Aim of the exercise:
Output, exactly as written, the lines below starting at the line containing "1. Download or" and ending at the line containing "##### Anket". Drop the pictures and keep both end lines.

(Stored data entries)
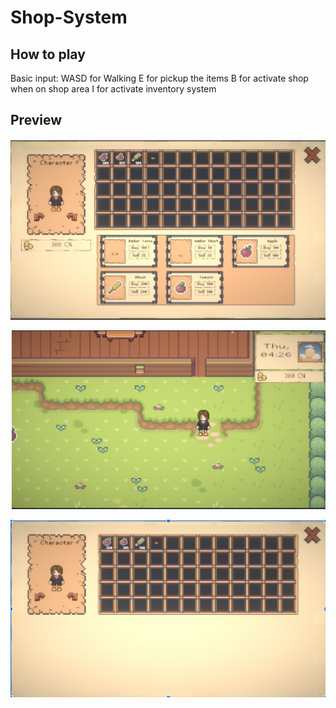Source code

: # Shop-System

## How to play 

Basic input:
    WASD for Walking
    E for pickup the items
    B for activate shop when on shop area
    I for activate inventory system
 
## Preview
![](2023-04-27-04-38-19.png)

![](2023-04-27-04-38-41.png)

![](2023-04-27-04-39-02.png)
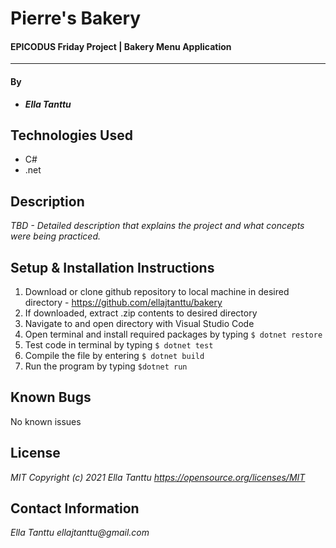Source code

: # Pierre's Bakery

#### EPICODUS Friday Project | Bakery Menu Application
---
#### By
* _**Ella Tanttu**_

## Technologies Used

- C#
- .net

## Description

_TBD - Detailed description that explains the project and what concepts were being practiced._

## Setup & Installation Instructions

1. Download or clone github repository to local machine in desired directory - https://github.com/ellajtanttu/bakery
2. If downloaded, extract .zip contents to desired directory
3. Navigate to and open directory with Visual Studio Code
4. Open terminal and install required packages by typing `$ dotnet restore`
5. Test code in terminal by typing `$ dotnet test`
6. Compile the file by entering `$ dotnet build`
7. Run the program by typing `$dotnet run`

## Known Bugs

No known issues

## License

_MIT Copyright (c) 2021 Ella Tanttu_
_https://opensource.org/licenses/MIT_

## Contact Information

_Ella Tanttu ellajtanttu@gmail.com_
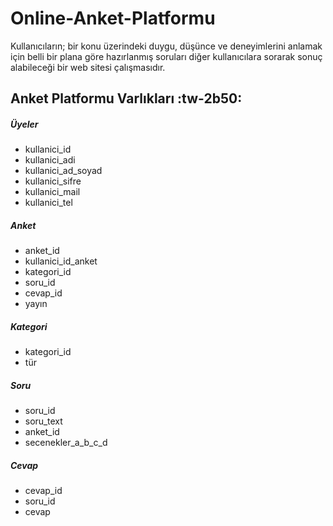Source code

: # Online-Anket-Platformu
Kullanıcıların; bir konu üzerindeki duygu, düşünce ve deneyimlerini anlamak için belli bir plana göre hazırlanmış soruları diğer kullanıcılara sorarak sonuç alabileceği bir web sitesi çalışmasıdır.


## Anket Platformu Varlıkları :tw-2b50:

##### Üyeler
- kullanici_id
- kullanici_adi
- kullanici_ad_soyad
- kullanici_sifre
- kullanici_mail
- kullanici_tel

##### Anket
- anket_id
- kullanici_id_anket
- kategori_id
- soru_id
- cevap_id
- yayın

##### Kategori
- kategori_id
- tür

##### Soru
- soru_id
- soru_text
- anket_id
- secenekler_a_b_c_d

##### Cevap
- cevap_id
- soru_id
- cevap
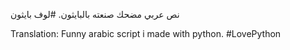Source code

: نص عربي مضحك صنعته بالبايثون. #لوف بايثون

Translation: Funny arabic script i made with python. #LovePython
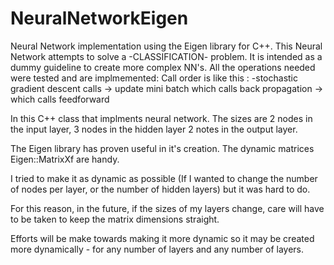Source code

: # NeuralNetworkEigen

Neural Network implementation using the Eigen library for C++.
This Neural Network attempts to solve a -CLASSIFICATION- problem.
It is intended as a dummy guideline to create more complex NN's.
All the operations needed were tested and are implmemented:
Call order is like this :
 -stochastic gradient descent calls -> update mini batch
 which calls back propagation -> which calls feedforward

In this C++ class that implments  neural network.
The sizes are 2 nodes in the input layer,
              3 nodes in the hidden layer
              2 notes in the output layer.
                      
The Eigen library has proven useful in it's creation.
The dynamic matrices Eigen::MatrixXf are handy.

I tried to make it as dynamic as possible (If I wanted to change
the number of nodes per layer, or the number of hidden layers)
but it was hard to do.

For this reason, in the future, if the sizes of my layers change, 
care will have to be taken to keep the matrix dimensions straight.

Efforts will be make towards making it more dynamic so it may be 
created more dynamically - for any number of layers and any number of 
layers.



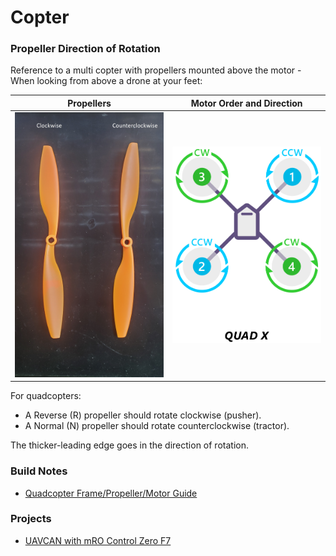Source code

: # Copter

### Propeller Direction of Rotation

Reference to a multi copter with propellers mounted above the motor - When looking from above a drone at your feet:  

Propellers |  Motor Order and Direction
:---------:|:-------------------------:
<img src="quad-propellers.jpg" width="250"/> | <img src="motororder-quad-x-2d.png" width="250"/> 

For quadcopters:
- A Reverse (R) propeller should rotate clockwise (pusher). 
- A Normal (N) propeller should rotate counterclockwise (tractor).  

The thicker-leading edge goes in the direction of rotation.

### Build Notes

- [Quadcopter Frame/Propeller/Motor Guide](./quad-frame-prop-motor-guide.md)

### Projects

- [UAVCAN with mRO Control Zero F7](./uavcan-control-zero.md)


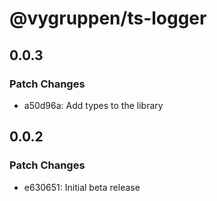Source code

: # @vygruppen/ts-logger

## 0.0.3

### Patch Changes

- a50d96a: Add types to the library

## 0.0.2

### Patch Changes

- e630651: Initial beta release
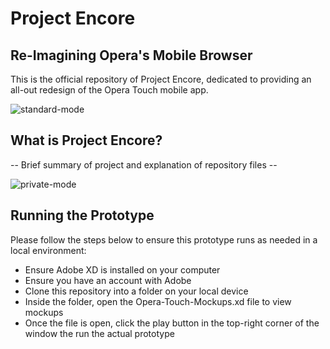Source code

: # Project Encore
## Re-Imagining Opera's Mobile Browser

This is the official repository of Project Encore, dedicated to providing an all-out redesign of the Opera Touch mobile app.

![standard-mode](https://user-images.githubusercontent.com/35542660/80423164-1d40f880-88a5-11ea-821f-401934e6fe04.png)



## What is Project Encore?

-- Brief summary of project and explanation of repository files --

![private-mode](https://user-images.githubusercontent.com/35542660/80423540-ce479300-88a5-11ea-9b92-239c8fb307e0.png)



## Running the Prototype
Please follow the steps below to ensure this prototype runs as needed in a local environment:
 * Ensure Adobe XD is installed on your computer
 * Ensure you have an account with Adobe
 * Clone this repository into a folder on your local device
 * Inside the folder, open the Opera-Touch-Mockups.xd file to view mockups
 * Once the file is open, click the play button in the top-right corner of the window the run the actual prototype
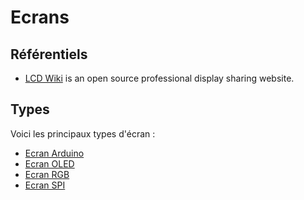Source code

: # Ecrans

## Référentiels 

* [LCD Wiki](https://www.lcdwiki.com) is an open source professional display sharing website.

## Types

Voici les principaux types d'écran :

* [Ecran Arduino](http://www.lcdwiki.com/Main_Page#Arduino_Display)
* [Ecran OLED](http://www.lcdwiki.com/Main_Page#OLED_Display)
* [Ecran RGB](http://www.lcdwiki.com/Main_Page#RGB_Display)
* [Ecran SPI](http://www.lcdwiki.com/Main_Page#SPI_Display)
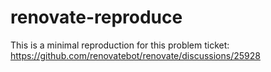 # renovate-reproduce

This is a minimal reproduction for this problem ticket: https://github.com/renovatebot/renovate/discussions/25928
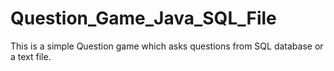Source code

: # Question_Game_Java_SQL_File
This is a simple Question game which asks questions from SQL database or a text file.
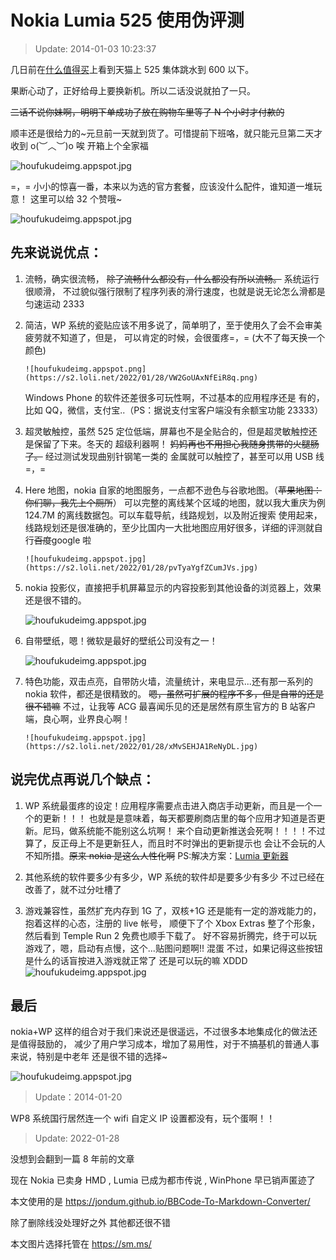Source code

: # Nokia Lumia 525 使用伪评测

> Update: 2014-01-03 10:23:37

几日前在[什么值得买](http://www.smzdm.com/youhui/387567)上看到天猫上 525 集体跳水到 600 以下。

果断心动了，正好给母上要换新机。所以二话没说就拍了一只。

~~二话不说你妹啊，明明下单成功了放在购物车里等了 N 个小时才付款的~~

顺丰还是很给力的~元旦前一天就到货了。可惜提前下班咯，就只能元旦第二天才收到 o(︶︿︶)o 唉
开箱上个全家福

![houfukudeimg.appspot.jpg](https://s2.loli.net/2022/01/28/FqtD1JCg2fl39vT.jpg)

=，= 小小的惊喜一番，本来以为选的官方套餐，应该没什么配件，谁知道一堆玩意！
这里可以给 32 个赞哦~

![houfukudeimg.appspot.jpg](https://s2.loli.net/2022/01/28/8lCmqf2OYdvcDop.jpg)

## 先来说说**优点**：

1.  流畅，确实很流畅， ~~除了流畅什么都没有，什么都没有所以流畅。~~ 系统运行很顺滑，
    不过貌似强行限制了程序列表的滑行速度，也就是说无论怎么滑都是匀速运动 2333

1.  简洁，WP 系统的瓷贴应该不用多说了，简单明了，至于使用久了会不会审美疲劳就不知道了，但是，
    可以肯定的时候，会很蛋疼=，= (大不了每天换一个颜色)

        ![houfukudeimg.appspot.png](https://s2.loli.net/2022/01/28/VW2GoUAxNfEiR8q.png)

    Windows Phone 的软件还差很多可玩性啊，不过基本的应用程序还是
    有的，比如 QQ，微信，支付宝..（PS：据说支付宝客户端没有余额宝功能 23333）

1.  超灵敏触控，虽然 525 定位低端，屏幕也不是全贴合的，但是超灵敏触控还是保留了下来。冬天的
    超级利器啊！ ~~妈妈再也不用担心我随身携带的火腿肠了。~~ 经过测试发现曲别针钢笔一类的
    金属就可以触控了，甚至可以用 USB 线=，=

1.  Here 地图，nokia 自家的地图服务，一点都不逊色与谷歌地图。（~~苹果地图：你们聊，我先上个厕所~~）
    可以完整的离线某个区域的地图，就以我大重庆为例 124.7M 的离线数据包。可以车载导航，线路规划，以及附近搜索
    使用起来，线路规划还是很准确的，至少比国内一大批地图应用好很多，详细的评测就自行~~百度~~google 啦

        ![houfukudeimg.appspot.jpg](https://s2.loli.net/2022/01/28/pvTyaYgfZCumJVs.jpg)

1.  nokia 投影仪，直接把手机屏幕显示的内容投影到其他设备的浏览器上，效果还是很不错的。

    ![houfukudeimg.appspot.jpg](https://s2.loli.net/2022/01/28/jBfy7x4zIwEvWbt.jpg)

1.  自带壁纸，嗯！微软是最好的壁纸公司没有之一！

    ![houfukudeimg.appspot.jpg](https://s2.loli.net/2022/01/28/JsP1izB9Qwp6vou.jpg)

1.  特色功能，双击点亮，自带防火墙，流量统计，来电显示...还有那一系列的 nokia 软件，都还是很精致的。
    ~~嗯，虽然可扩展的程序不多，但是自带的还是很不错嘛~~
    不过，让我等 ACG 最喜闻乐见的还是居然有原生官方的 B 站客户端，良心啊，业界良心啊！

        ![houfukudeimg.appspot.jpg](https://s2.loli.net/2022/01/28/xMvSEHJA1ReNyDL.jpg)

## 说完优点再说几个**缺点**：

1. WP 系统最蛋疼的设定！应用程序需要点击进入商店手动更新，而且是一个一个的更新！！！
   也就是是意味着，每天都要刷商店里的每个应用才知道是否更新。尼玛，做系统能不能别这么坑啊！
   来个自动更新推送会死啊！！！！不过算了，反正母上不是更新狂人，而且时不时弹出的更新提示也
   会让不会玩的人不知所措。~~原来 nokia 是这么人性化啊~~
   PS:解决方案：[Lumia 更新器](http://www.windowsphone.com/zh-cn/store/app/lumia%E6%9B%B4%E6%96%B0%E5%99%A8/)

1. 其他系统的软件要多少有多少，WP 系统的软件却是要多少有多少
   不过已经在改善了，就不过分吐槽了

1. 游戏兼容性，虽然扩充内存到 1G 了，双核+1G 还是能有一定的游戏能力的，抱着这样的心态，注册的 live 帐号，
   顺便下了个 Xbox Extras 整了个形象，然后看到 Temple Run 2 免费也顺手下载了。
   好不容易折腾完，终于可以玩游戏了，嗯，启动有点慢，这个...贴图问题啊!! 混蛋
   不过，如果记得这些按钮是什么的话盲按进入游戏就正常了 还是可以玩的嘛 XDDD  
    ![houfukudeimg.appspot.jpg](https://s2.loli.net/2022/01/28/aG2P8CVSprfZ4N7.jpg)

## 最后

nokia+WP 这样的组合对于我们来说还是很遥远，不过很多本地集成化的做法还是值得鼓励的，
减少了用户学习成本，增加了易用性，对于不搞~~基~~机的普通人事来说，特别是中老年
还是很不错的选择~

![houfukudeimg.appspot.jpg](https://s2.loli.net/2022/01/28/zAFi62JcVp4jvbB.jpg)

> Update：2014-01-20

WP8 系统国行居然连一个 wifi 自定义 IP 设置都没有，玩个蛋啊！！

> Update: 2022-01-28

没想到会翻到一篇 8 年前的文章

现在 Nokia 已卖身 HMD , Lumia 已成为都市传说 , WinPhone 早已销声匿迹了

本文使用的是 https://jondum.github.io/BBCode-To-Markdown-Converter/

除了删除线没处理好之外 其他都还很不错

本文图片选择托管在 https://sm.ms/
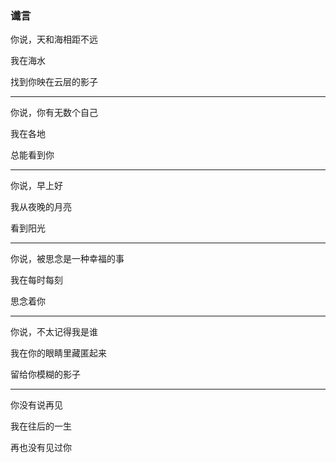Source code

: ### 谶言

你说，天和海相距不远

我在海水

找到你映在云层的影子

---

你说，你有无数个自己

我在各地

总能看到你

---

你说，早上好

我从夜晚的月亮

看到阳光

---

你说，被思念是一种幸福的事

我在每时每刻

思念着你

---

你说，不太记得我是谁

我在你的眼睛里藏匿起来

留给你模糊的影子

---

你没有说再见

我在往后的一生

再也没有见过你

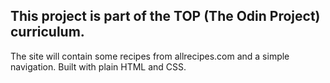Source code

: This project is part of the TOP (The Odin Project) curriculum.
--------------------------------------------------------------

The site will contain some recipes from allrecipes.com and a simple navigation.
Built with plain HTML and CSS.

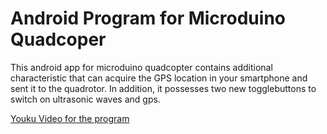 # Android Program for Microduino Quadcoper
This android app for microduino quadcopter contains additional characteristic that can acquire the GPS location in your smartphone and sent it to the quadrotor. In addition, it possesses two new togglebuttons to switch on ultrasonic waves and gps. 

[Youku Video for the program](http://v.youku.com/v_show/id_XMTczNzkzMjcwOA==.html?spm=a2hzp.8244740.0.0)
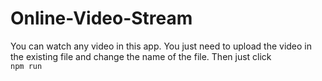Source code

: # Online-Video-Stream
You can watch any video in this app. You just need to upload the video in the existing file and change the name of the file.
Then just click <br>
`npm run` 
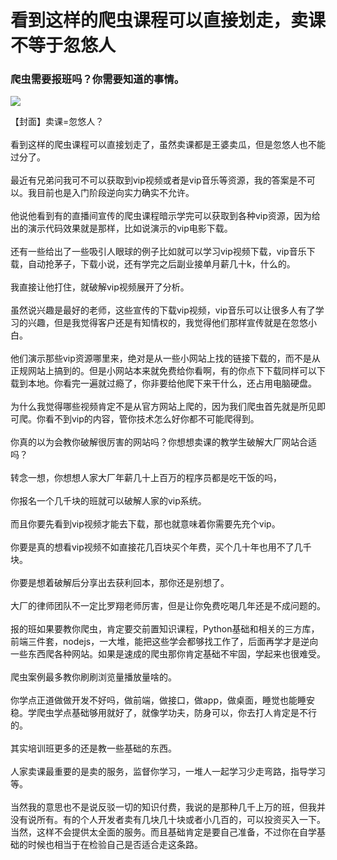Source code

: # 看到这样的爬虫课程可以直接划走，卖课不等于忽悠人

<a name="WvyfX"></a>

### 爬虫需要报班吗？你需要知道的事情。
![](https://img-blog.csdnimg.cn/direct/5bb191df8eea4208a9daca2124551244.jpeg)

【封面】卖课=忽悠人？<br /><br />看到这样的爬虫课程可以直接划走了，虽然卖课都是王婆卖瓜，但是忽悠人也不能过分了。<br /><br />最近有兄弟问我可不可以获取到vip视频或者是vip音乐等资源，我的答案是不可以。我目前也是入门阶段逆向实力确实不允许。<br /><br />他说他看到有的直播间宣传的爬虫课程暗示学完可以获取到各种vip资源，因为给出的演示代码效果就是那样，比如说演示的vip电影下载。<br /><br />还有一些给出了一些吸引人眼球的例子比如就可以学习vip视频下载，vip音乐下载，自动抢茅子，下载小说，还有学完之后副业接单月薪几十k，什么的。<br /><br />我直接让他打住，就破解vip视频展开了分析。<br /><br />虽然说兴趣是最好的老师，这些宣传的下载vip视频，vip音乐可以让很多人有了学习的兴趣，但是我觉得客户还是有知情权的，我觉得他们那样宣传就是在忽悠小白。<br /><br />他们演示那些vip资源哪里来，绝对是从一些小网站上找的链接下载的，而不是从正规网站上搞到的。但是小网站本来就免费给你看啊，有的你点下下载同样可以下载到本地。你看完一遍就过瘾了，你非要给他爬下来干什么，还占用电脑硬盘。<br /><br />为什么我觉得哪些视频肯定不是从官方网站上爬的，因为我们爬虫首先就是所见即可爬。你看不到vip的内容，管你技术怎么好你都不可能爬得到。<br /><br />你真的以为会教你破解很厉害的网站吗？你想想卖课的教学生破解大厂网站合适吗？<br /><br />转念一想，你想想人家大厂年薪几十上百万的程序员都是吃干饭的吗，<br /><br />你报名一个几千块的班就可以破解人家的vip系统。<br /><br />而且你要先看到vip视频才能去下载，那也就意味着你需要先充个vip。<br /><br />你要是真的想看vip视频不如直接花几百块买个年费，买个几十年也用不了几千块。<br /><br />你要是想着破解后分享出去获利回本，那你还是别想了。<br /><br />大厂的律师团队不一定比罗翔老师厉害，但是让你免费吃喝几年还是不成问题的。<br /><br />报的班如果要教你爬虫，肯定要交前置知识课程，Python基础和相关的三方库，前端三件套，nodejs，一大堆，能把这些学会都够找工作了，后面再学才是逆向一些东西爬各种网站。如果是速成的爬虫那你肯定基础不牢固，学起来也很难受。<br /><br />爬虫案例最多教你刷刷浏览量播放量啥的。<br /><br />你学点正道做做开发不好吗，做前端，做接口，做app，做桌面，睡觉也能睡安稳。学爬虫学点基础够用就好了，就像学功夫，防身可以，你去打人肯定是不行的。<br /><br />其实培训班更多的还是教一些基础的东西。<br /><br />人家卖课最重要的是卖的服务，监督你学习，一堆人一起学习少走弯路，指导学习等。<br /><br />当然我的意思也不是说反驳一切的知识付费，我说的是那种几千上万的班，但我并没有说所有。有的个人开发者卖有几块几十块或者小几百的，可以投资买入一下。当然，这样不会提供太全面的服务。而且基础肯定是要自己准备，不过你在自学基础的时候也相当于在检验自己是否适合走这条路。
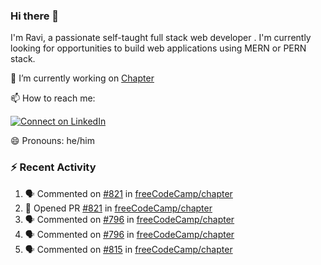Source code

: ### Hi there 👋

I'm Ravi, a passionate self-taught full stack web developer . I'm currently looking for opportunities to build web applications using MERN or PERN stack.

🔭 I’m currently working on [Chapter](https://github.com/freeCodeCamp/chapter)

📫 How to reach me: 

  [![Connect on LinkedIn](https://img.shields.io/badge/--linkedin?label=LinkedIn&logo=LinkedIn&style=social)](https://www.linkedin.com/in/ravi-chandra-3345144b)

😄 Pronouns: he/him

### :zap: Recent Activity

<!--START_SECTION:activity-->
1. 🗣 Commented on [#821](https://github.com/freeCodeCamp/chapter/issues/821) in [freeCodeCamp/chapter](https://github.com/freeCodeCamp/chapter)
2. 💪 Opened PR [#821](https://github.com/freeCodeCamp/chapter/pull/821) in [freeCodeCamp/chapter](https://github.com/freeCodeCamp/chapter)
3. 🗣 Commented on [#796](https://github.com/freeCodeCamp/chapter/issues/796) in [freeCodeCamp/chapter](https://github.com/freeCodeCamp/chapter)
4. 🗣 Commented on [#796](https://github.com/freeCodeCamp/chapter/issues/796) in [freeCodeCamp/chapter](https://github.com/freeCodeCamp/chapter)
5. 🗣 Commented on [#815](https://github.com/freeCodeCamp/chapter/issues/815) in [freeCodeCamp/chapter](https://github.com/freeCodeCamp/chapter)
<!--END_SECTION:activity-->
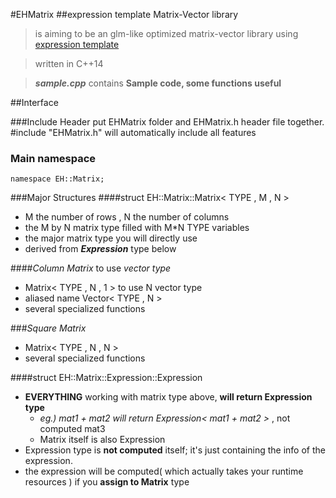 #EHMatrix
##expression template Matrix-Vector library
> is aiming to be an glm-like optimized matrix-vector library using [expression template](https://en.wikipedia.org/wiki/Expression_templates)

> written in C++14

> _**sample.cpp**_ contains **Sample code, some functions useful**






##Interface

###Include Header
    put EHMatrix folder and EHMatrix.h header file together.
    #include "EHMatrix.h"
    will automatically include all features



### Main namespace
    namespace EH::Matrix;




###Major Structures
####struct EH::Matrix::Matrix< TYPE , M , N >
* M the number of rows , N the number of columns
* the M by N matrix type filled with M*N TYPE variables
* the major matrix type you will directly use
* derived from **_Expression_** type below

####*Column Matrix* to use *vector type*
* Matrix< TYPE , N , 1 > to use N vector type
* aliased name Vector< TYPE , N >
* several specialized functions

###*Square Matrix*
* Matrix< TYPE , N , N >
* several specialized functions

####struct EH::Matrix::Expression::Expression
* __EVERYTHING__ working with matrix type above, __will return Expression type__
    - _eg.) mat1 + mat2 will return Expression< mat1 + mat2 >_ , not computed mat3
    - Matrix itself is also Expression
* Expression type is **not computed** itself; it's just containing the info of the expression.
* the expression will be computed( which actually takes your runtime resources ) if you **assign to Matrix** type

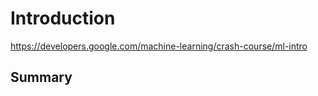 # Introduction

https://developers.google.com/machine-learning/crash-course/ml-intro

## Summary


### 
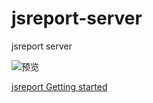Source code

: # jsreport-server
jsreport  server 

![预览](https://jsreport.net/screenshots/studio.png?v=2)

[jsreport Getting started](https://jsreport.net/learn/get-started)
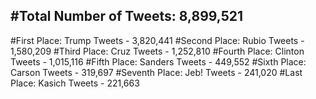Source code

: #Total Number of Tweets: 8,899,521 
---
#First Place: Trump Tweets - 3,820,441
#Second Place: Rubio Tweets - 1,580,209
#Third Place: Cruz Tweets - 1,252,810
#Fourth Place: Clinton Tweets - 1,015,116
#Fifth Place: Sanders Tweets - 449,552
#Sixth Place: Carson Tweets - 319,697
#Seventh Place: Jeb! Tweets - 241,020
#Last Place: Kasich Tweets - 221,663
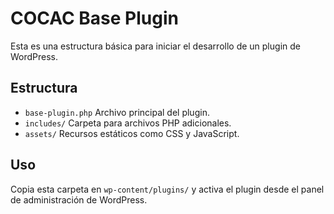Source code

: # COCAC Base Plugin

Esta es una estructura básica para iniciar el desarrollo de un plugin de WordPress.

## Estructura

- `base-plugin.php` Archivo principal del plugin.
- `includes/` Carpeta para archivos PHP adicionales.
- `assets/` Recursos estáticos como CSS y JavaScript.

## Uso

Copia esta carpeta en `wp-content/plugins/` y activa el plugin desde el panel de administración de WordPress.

Written answer:
1. Download or clone github repository to local machine in desired directory - https://github.com/ellajtanttu/bakery
2. If downloaded, extract .zip contents to desired directory
3. Navigate to and open directory with Visual Studio Code
4. Open terminal and install required packages by typing `$ dotnet restore`
5. Test code in terminal by typing `$ dotnet test`
6. Compile the file by entering `$ dotnet build`
7. Run the program by typing `$dotnet run`

## Known Bugs

No known issues

## License

_MIT Copyright (c) 2021 Ella Tanttu_
_https://opensource.org/licenses/MIT_

## Contact Information

_Ella Tanttu ellajtanttu@gmail.com_
Source code

: # Online-Anket-Platformu
Kullanıcıların; bir konu üzerindeki duygu, düşünce ve deneyimlerini anlamak için belli bir plana göre hazırlanmış soruları diğer kullanıcılara sorarak sonuç alabileceği bir web sitesi çalışmasıdır.


## Anket Platformu Varlıkları :tw-2b50:

##### Üyeler
- kullanici_id
- kullanici_adi
- kullanici_ad_soyad
- kullanici_sifre
- kullanici_mail
- kullanici_tel

##### Anket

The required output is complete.